Plain-text document sources:
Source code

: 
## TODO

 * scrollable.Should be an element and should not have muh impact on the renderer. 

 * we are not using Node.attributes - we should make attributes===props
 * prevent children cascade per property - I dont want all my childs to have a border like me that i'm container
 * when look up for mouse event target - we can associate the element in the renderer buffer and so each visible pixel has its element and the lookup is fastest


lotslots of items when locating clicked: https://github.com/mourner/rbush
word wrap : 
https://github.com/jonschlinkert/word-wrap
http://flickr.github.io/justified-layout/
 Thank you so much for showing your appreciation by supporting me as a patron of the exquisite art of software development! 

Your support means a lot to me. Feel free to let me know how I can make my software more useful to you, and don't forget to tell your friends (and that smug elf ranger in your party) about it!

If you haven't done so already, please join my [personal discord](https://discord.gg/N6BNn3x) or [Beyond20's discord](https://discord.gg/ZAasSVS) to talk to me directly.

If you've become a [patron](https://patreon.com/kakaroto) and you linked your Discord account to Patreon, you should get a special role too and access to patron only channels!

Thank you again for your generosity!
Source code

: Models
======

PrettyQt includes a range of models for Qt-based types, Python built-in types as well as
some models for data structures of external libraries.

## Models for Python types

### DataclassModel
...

> _WHAT THE TASK REQUIRES_: Output the records verbatim, from the first line to the last.

> _OUTPUT_:
Source code

: 
## TODO

 * scrollable.Should be an element and should not have muh impact on the renderer. 

 * we are not using Node.attributes - we should make attributes===props
 * prevent children cascade per property - I dont want all my childs to have a border like me that i'm container
 * when look up for mouse event target - we can associate the element in the renderer buffer and so each visible pixel has its element and the lookup is fastest


lotslots of items when locating clicked: https://github.com/mourner/rbush
word wrap : 
https://github.com/jonschlinkert/word-wrap
http://flickr.github.io/justified-layout/
 Thank you so much for showing your appreciation by supporting me as a patron of the exquisite art of software development! 

Your support means a lot to me. Feel free to let me know how I can make my software more useful to you, and don't forget to tell your friends (and that smug elf ranger in your party) about it!

If you haven't done so already, please join my [personal discord](https://discord.gg/N6BNn3x) or [Beyond20's discord](https://discord.gg/ZAasSVS) to talk to me directly.

If you've become a [patron](https://patreon.com/kakaroto) and you linked your Discord account to Patreon, you should get a special role too and access to patron only channels!

Thank you again for your generosity!
Source code

: Models
======

PrettyQt includes a range of models for Qt-based types, Python built-in types as well as
some models for data structures of external libraries.

## Models for Python types

### DataclassModel
...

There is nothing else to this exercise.